The problems at Citigroup persist with CNBC reporting massive job losses planned at the troubled bank. Analysts are predicting worst case scenario 45,000 jobs to be shed by Citigroup. Citigroup employ close on 320,000 staff world wide the job losses come on reported forecasted write downs in the fourth quarter due to credit-related losses. Citi wrote down $6.5billion in the 3rd quarter with a further $11bn expected in Q4. This clearly shows the sub-prime crisis is far from over. Bear in mind Citigroup are not alone with HSBC today shoring up two structured investment vehicles (SIV) which they manage to the tune of £17bn pounds ($35bn) by doing so the bank admitted they cannot see an end to the SIV funding crisis.

Some weeks ago I mentioned that Citigroup were in trouble added to this they would shed jobs world wide. More pain is around the corner as bank losses announced are just the tip of the iceberg. Only a small fraction of the likely losses associated with the US subprime market have been declared by the financial institutions expect more in 2008 for the problems associated with housing has spread to auto loans, credit cards and insurance. Some markets are factoring in another six months of uncertainty, added to this oil prices. UBS reckon $480bn of losses while Goldman Sachs warned we are headed for recession. For us in the UK we should pay attention to christmas retail figures and stirrings coming from the Bank of England will they cut interest rates early 2008?

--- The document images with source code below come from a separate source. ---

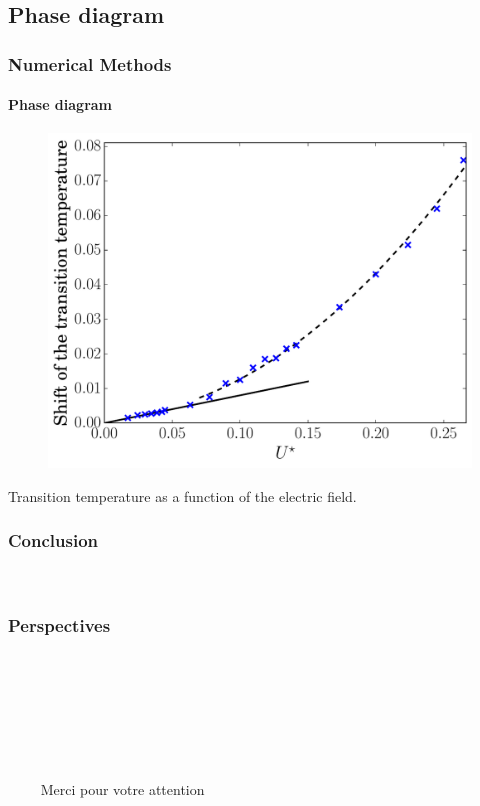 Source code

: \documentclass{beamer}
\begin{document}
\subsection{Phase diagram}
\begin{frame}
	\frametitle{Numerical Methods}
	\framesubtitle{Phase diagram}

\begin{figure}
\includegraphics[scale=0.48]{figures/electricField.pdf}
\end{figure}
\vspace{-0.6cm}
\center Transition temperature as a function of the electric field.
\end{frame}


\begin{frame}
	\frametitle{Conclusion}
	\framesubtitle{\ }
	

\end{frame}

\begin{frame}
	\frametitle{Perspectives}
	\framesubtitle{\ }

\end{frame}



\begin{frame}
	\frametitle{\ }
	\framesubtitle{\ }

{\center $\qquad$ \Huge Merci pour votre attention}

\end{frame}






\end{document}
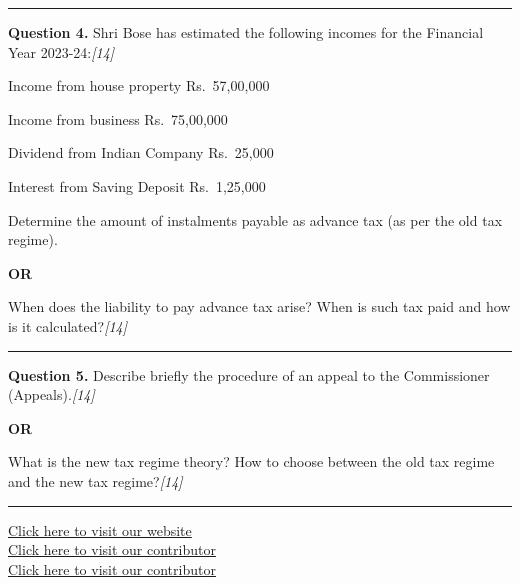 \documentclass[11pt,a4paper]{article}
\newcommand{\pts}[1]{\hfill   \textit{[#1]}}
\begin{document}
\medskip\rule{\linewidth}{0.2pt}




\noindent   \textbf{Question 4.}
Shri Bose has estimated the following incomes for the Financial Year 2023-24:\pts{14}

\begin{parts}
  \item Income from house property \hfill Rs.\ 57,00,000
  \item Income from business \hfill Rs.\ 75,00,000
  \item Dividend from Indian Company \hfill Rs.\ 25,000
  \item Interest from Saving Deposit \hfill Rs.\ 1,25,000
\end{parts}
Determine the amount of instalments payable as advance tax (as per the old tax regime).

\centerline{   \textbf{OR}}

When does the liability to pay advance tax arise? When is such tax paid and how is it calculated?\pts{14}

\medskip\rule{\linewidth}{0.2pt}




\noindent   \textbf{Question 5.}
Describe briefly the procedure of an appeal to the Commissioner (Appeals).\pts{14}

\centerline{   \textbf{OR}}

What is the new tax regime theory? How to choose between the old tax regime and the new tax regime?\pts{14}

\vfill
\rule{\linewidth}{0.4pt}

\begin{center}\small
\href{https://bhu-exam.vercel.app/}{Click here to visit our website}\\[4pt]
\href{https://me-aryan.vercel.app/}{Click here to visit our contributor}\\[4pt]
\href{https://quashan-me.vercel.app/}{Click here to visit our contributor}
\end{center}
\end{document}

More flexing of Middle Eastern muscle as Abu Dhabi buy a 8% stake of chip maker Advanced Micro Devices (AMD). The Mubadala Development Company pumped in $622 million to the troubled chip maker who have losses currently this year running at $1.6bn. This shows just how the Middle East is buying up chunks of American business with over $10bn invested alone this year. China, Saudi Arabia and other Middle Eastern and Asian countries have set up such funds, which control an estimated $2.5 trillion in assets. Is America for Sale?

Gold prices rose, while the dollar fell against other major currencies. Gold now trading in the UK at £399 a oz.

Just more bad news today as investors were unnerved by another series of announcements that pointed to continuing problems in the credit markets, the result of home loan debt going bad under the weight of a faltering housing market. How far will the Dollar go?

Monday, November 19, 2007

The return of Stagflation?


The Bank of England's monetary policy committee concern is to keep inflation within a target range they call it "Target 2.0" To keep within the target set they have used interest rates currently standing at 5.75%, but over the past months we have had several shocks to the system namely the subprime fallout,credit crunch and oil prices. All have led to a economic slowdown in the UK and America so kickstarting a sluggish economy would probably mean a drop in interest rates right? So what about the inflationary pressures caused by high food price and fuel prices what about target 2.0? The problem is as inflation rises the MPC won't be able to cut interest rates as some have forecasted last week. We may be witnessing something unseen since the 1970's Stagflation the combination of stagnant economic growth and inflation do we need to worry? Yes We have a huge surge in food prices, which includes staples such as bread, milk, eggs food prices are moving faster since the 1970's and will become a significant item in household budgets. OPEC have recently met and have agreed not to increase oil production with prices still around the $100 it is us the consumer who will bear the ultimate price increases.Then Sterling at a 26 year high against the dollar but weak against a other currencies notably the euro. Sterling needs to lose some ground against the dollar and it will no longer provide the insulation against global prices that have been such a feature of recent times. A falling pound always means rising inflation. Sadly with rising council tax bills, rises in transport costs, utility bills we should expect higher inflation added to this an economic slowdown which means stagflation. What does mean to the US economy? Well inflation may be up to 5% by year's end the plunging dollar and GDP shrinking in the fourth quarter leaves Bernanke no room for those rate cuts to shore up the ailing economy leaving us with a painful headache that will take us into 2008 and beyond.
The deflating dollar is in grave danger of losing its pole position as the world's reserve currency. During OPEC's recently concluded meeting the members discussed the possibility of ditching the dollar from the basis of oil trades. Saudi Arabia objected as doing so would have triggered a run on the dollar. As the Bush Administration sees the balance of payments fall due to the weakened dollar it only makes up 12% of GDP, 70% of US GDP is consumer spending. My concern is how much longer will those holding large reserves of US assets hold out.
Conrad Black will now be sentenced December 10th 2007 instead of November 30th. Black who was found guilty on three counts of fraud and one of obstruction of justice faces up to 24 years in jail.
Do we really believe Fed boss Ben Bernanke's forecast for the US economy? His forecast is of moderate, but positive growth not recession. However they must stop tinkering with official stats and just admit the US is in recession. Bob Herbert from the New York put it this way,
"The Fed must wake up and smell the recession"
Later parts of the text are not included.